By Adjei-Gyamfi Yaw on November 5, 2018 — Yaw Adjei-Gyamfi explores the links between Emperor Haile Selassie and Rastafarians and considers why he remains a source of inspiration for Rastas all over the world
Recently, Ethiopia became the third African country, after Rwanda and Seychelles, to achieve gender parity in their Cabinets when Prime Minister Abiy Ahmed’s appointments saw women taking up half of the posts. A week later, Ethiopia made history when, through unanimous parliamentary approval, Ambassador Sahle-Work Zewde was appointed president, making her the first female head of state of modern Ethiopia.

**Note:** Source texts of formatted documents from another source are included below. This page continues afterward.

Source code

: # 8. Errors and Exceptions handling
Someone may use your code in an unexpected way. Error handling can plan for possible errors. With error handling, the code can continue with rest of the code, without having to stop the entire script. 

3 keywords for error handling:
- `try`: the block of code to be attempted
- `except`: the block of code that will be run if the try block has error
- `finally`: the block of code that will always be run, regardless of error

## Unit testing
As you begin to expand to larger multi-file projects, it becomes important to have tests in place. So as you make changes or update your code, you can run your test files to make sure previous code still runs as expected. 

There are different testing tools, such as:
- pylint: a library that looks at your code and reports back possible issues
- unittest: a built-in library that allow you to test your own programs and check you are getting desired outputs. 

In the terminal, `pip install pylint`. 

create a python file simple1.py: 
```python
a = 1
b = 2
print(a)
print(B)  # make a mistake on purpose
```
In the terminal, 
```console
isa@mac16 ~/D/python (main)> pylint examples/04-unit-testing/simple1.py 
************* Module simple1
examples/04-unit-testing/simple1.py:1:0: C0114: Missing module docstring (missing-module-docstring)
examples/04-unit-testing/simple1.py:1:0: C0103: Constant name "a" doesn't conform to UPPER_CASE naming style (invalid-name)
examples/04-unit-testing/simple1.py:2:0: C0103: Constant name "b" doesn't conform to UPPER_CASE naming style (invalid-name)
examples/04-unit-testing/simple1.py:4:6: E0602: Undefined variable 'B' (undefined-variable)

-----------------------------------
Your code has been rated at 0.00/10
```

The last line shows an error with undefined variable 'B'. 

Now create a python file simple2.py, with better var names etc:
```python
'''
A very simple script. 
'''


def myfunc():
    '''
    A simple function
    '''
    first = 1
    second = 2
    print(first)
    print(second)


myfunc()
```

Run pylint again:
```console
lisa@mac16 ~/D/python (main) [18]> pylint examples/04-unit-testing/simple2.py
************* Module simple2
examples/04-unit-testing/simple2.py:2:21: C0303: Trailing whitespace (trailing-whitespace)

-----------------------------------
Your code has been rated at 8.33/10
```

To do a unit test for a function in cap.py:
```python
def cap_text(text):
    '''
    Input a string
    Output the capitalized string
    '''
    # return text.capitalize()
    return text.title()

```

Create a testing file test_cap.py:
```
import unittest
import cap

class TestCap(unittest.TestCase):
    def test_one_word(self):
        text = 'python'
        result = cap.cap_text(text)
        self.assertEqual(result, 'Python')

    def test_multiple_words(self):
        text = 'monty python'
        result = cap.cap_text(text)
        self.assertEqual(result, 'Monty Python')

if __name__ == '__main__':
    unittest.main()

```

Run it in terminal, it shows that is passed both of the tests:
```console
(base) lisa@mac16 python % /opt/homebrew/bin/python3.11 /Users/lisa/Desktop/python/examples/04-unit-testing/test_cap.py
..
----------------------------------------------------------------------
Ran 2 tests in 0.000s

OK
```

While hailing this development, Ethiopians have reflected on the days of Empress Zewditu, one of the first women to govern and represent Ethiopia in international relations in the early 20th century. However, this is not the focus of this article. On 2 November 1930, one of the largest public events ever in the world took place in Abyssinia. In his song “Blessed is the Man”, Kabaka Pyramid refers to this event: “Bowing at his feet, 72 nations; Ras Makonnen crowned Conquering Lion.” It was the coronation of Ras Tafari Makonnen as the last Emperor of Ethiopia, along with his queen, Empress Menen Asfaw. He took the name “Haile Selassie” (Power of the Trinity) when he ascended the throne. We remember his commitment to advancing the cause of Pan-Africanism, as well as world peace and harmony. He is regarded as having laid the foundation for modern-day Ethiopia and for the transformation of the country. This article attempts to establish the connection between the Rastafari movement and Haile Selassie.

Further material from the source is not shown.